**WHAT TO WORK ON**
An exact transcription of all the entries is needed; pictures stay out.

**DATA FOR REVIEW**
+ + + + +
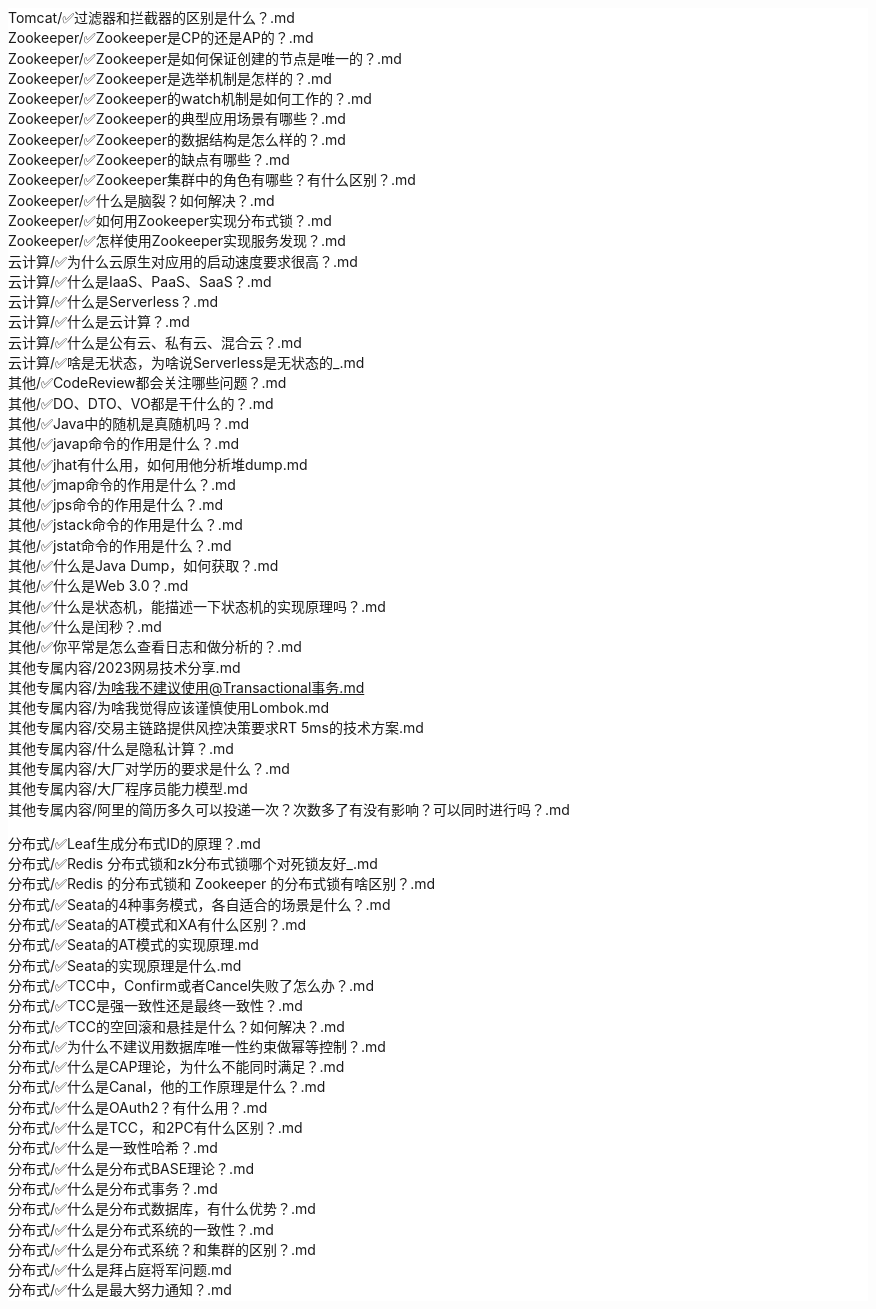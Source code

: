 Tomcat/✅过滤器和拦截器的区别是什么？.md  
Zookeeper/✅Zookeeper是CP的还是AP的？.md  
Zookeeper/✅Zookeeper是如何保证创建的节点是唯一的？.md  
Zookeeper/✅Zookeeper是选举机制是怎样的？.md  
Zookeeper/✅Zookeeper的watch机制是如何工作的？.md  
Zookeeper/✅Zookeeper的典型应用场景有哪些？.md  
Zookeeper/✅Zookeeper的数据结构是怎么样的？.md  
Zookeeper/✅Zookeeper的缺点有哪些？.md  
Zookeeper/✅Zookeeper集群中的角色有哪些？有什么区别？.md  
Zookeeper/✅什么是脑裂？如何解决？.md  
Zookeeper/✅如何用Zookeeper实现分布式锁？.md  
Zookeeper/✅怎样使用Zookeeper实现服务发现？.md  
云计算/✅为什么云原生对应用的启动速度要求很高？.md  
云计算/✅什么是IaaS、PaaS、SaaS？.md  
云计算/✅什么是Serverless？.md  
云计算/✅什么是云计算？.md  
云计算/✅什么是公有云、私有云、混合云？.md  
云计算/✅啥是无状态，为啥说Serverless是无状态的_.md  
其他/✅CodeReview都会关注哪些问题？.md  
其他/✅DO、DTO、VO都是干什么的？.md  
其他/✅Java中的随机是真随机吗？.md  
其他/✅javap命令的作用是什么？.md  
其他/✅jhat有什么用，如何用他分析堆dump.md  
其他/✅jmap命令的作用是什么？.md  
其他/✅jps命令的作用是什么？.md  
其他/✅jstack命令的作用是什么？.md  
其他/✅jstat命令的作用是什么？.md  
其他/✅什么是Java Dump，如何获取？.md  
其他/✅什么是Web 3.0？.md  
其他/✅什么是状态机，能描述一下状态机的实现原理吗？.md  
其他/✅什么是闰秒？.md  
其他/✅你平常是怎么查看日志和做分析的？.md  
其他专属内容/2023网易技术分享.md  
其他专属内容/为啥我不建议使用@Transactional事务.md  
其他专属内容/为啥我觉得应该谨慎使用Lombok.md  
其他专属内容/交易主链路提供风控决策要求RT 5ms的技术方案.md  
其他专属内容/什么是隐私计算？.md  
其他专属内容/大厂对学历的要求是什么？.md  
其他专属内容/大厂程序员能力模型.md  
其他专属内容/阿里的简历多久可以投递一次？次数多了有没有影响？可以同时进行吗？.md

分布式/✅Leaf生成分布式ID的原理？.md  
分布式/✅Redis 分布式锁和zk分布式锁哪个对死锁友好_.md  
分布式/✅Redis 的分布式锁和 Zookeeper 的分布式锁有啥区别？.md  
分布式/✅Seata的4种事务模式，各自适合的场景是什么？.md  
分布式/✅Seata的AT模式和XA有什么区别？.md  
分布式/✅Seata的AT模式的实现原理.md  
分布式/✅Seata的实现原理是什么.md  
分布式/✅TCC中，Confirm或者Cancel失败了怎么办？.md  
分布式/✅TCC是强一致性还是最终一致性？.md  
分布式/✅TCC的空回滚和悬挂是什么？如何解决？.md  
分布式/✅为什么不建议用数据库唯一性约束做幂等控制？.md  
分布式/✅什么是CAP理论，为什么不能同时满足？.md  
分布式/✅什么是Canal，他的工作原理是什么？.md  
分布式/✅什么是OAuth2？有什么用？.md  
分布式/✅什么是TCC，和2PC有什么区别？.md  
分布式/✅什么是一致性哈希？.md  
分布式/✅什么是分布式BASE理论？.md  
分布式/✅什么是分布式事务？.md  
分布式/✅什么是分布式数据库，有什么优势？.md  
分布式/✅什么是分布式系统的一致性？.md  
分布式/✅什么是分布式系统？和集群的区别？.md  
分布式/✅什么是拜占庭将军问题.md  
分布式/✅什么是最大努力通知？.md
+ + + + +
**RESPONSE BELOW**
Source code

: Tomcat/✅过滤器和拦截器的区别是什么？.md  
Zookeeper/✅Zookeeper是CP的还是AP的？.md  
Zookeeper/✅Zookeeper是如何保证创建的节点是唯一的？.md  
Zookeeper/✅Zookeeper是选举机制是怎样的？.md  
Zookeeper/✅Zookeeper的watch机制是如何工作的？.md  
Zookeeper/✅Zookeeper的典型应用场景有哪些？.md  
Zookeeper/✅Zookeeper的数据结构是怎么样的？.md  
Zookeeper/✅Zookeeper的缺点有哪些？.md  
Zookeeper/✅Zookeeper集群中的角色有哪些？有什么区别？.md  
Zookeeper/✅什么是脑裂？如何解决？.md  
Zookeeper/✅如何用Zookeeper实现分布式锁？.md  
Zookeeper/✅怎样使用Zookeeper实现服务发现？.md  
云计算/✅为什么云原生对应用的启动速度要求很高？.md  
云计算/✅什么是IaaS、PaaS、SaaS？.md  
云计算/✅什么是Serverless？.md  
云计算/✅什么是云计算？.md  
云计算/✅什么是公有云、私有云、混合云？.md  
云计算/✅啥是无状态，为啥说Serverless是无状态的_.md  
其他/✅CodeReview都会关注哪些问题？.md  
其他/✅DO、DTO、VO都是干什么的？.md  
其他/✅Java中的随机是真随机吗？.md  
其他/✅javap命令的作用是什么？.md  
其他/✅jhat有什么用，如何用他分析堆dump.md  
其他/✅jmap命令的作用是什么？.md  
其他/✅jps命令的作用是什么？.md  
其他/✅jstack命令的作用是什么？.md  
其他/✅jstat命令的作用是什么？.md  
其他/✅什么是Java Dump，如何获取？.md  
其他/✅什么是Web 3.0？.md  
其他/✅什么是状态机，能描述一下状态机的实现原理吗？.md  
其他/✅什么是闰秒？.md  
其他/✅你平常是怎么查看日志和做分析的？.md  
其他专属内容/2023网易技术分享.md  
其他专属内容/为啥我不建议使用@Transactional事务.md  
其他专属内容/为啥我觉得应该谨慎使用Lombok.md  
其他专属内容/交易主链路提供风控决策要求RT 5ms的技术方案.md  
其他专属内容/什么是隐私计算？.md  
其他专属内容/大厂对学历的要求是什么？.md  
其他专属内容/大厂程序员能力模型.md  
其他专属内容/阿里的简历多久可以投递一次？次数多了有没有影响？可以同时进行吗？.md

分布式/✅Leaf生成分布式ID的原理？.md  
分布式/✅Redis 分布式锁和zk分布式锁哪个对死锁友好_.md  
分布式/✅Redis 的分布式锁和 Zookeeper 的分布式锁有啥区别？.md  
分布式/✅Seata的4种事务模式，各自适合的场景是什么？.md  
分布式/✅Seata的AT模式和XA有什么区别？.md  
分布式/✅Seata的AT模式的实现原理.md  
分布式/✅Seata的实现原理是什么.md  
分布式/✅TCC中，Confirm或者Cancel失败了怎么办？.md  
分布式/✅TCC是强一致性还是最终一致性？.md  
分布式/✅TCC的空回滚和悬挂是什么？如何解决？.md  
分布式/✅为什么不建议用数据库唯一性约束做幂等控制？.md  
分布式/✅什么是CAP理论，为什么不能同时满足？.md  
分布式/✅什么是Canal，他的工作原理是什么？.md  
分布式/✅什么是OAuth2？有什么用？.md  
分布式/✅什么是TCC，和2PC有什么区别？.md  
分布式/✅什么是一致性哈希？.md  
分布式/✅什么是分布式BASE理论？.md  
分布式/✅什么是分布式事务？.md  
分布式/✅什么是分布式数据库，有什么优势？.md  
分布式/✅什么是分布式系统的一致性？.md  
分布式/✅什么是分布式系统？和集群的区别？.md  
分布式/✅什么是拜占庭将军问题.md  
分布式/✅什么是最大努力通知？.md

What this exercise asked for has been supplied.